Род, из которого происходил князь, известен с того времени, когда славянские и финно-угорские племена пригласили править на своей земле скандинавского вождя Рюрика. Правил он во всех княжествах некогда единой Киевской Руси. Его отец князь Василько Ростиславич, казненный монголами после битвы на Сити, правил Ростовским уделом, находившимся в составе Владимиро-Суздальского княжества. Незадолго до гибели он разделил свой удел между двумя сыновьями, выделив младшему - Глебу земли вокруг Белоозера.
В памяти Глеба не отложился 635 год хиджры 1, когда войска Бату разорили Владимирскую землю, и не мог отложиться в памяти, так как на тот момент ему было меньше года. Нет перед глазами ни пепла из деревянных городских построек, ни разрубленных тел, лежащих на снегу.
Детство - это тесты Священного Писания, греческие церковные книги, что заставлял читать взятый на службу для обучения княжичей ростовский священник Игнатий, жития первых русских святых - Бориса и Глеба, Феодосия Печерского но только за одной книгой тянулась рука, только одну хотелось перечитывать вновь и вновь - это было 'слово о полку Игореве': имена поверженных древних славянских богов и легендарного сказителя-гусляраБояна, мир ушедший, но не преданный забвению. И Степь: ковыль, река Каяла, половецкие вежи и красные половецкие девы- мир языческий - поганый, но манящий и загадочный. Глеб знал, что скоро ему все это предстояло увидеть, как видел его старший брат ростовский князь Борис пять лет назад, когда ездил в Орду, как называли на Руси Улус Джучи, и часто расспрашивал брата о людях, живущих в Булгарии и Половецкой степи и ставке татарского царя, но Борис мало что мог рассказать из-за того, что не знал ни половецкого, ни других местных языков, когда ездил в Орду первый раз с их дядей угличским князем Владимиром, вел переговоры только через толмача. Он мог рассказать только, как выглядели их лица, одежда, жилища, но плохо запомнил, так как не особо обращал на это внимания.Тогда их матушка-княгиня Мария Михайловна не предполагала, что отправит Бориса в ставку Батыя, но когда он вернулся, и стало понятно, что ездить придется обоим сыновьям и не раз, то приказала Якиму найти дружинника, знающего половецкий язык, чтобы обучал Бориса и Глеба.

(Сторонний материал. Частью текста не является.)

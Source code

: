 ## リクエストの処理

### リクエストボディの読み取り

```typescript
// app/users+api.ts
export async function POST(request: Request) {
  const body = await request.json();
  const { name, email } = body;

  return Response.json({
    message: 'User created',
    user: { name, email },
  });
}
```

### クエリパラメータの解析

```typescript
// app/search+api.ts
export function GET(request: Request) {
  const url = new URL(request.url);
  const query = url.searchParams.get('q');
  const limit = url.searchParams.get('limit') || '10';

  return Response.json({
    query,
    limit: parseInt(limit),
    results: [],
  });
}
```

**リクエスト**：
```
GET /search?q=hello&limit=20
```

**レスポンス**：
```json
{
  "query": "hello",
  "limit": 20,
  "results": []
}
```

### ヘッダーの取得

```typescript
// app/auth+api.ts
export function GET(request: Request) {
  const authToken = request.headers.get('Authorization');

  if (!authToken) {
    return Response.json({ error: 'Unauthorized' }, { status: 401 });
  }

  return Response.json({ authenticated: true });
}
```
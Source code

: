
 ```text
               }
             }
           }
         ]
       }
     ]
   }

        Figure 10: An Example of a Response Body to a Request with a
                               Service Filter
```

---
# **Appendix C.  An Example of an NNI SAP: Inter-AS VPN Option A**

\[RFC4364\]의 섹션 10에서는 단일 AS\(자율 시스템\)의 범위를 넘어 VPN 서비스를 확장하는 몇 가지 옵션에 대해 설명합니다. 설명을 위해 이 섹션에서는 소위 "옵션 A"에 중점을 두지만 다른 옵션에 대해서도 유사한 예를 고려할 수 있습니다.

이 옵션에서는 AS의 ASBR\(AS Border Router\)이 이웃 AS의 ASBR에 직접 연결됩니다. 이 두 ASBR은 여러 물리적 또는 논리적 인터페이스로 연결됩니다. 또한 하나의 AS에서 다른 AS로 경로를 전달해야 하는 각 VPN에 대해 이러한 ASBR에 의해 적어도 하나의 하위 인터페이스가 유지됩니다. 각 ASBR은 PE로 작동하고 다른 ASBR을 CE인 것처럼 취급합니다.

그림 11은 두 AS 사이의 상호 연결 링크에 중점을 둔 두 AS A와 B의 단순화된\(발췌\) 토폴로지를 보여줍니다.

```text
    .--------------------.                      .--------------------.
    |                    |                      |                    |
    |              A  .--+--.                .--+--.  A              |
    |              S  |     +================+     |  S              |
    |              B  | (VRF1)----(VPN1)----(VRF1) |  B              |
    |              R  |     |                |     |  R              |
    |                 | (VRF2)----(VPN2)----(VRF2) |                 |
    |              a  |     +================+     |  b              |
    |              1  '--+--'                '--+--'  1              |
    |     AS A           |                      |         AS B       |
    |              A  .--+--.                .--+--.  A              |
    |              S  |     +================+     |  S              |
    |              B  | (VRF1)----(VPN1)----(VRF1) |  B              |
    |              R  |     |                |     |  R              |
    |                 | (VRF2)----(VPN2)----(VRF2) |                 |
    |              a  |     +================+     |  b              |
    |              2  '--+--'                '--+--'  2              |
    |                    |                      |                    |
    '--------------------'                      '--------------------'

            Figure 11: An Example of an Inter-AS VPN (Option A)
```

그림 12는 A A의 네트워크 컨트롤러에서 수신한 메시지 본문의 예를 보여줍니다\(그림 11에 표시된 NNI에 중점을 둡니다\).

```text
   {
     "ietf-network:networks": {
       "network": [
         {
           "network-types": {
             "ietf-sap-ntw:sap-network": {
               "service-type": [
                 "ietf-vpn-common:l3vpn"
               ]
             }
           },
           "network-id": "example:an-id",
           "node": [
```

Детство - это церковные песнопения и местные славянские и финские языческие суеверия, предания о предках жителей Ростовской земли - древнем финно-угорском народе меря и славянах-вятичах и рассказы о предках самого Глеба- суровых рыжебородых варягах-норманнах, бороздивших северные моря на своих кораблях - драккарах, заставлявших дрожать всю Европу. Детство - это вкус кислого ржаного хлеба, постных щей разнообразных каш и рыбы с озера Неро: щуки, карася, судака.
Но самую вкусную вяленую рыбу Глеб попробовал на Волге - так звучит по-русски название Итиля. Когда пришло время ехать за ярлыком, он всопровождении Якима и дружинников добирался до ставки речным путем: сначала по Оке, затем - Волге-Итилю. У Булгара ладья чуть не перевернулась: небо с утра стало затягивать тучами, а к вечеру совсем потемнело, подул буйный ветер, словно не желая пускать путников на Булгарскую землю. Ладью качало тов одну строну, то в другую, казалось, вот-вот перевернется. Главное - не показать страха.
- Не пугайтесь, князь, - сказал Яким стоявшему у носа палубы Глебу и крепко державшемуся руками. - Такое здесь бывает.
- А мне и не страшно, - улыбнулся князь. - Не на море же шторм!
- Вот и правильно!
Наутро шторм утих. Путники причалили в Булгаре, чтобы отдохнуть и закупить продукты. Тогда и Яким приказал сходить на базар и купить вяленую стерлядь, которой в этих краях водилось много. Разрушенный во время нашествия город отстраивался заново, здесь по приказу Бату был основан монетный двор. Одной из первых новых построек стала мечеть с минаретом. Зеленые холмы, где стоял некогда центр некогда могущественного государства, готовый возродиться из пепла, открывали вид на Итиль с такими же зелеными островами. Подошел Глеб к краю высокого берега, огляделся вокруг: нигде он не видел такой красоты - даже озеро Неро с ней не сравнится! Вдруг громкое пение на непонятном для Глеба языке.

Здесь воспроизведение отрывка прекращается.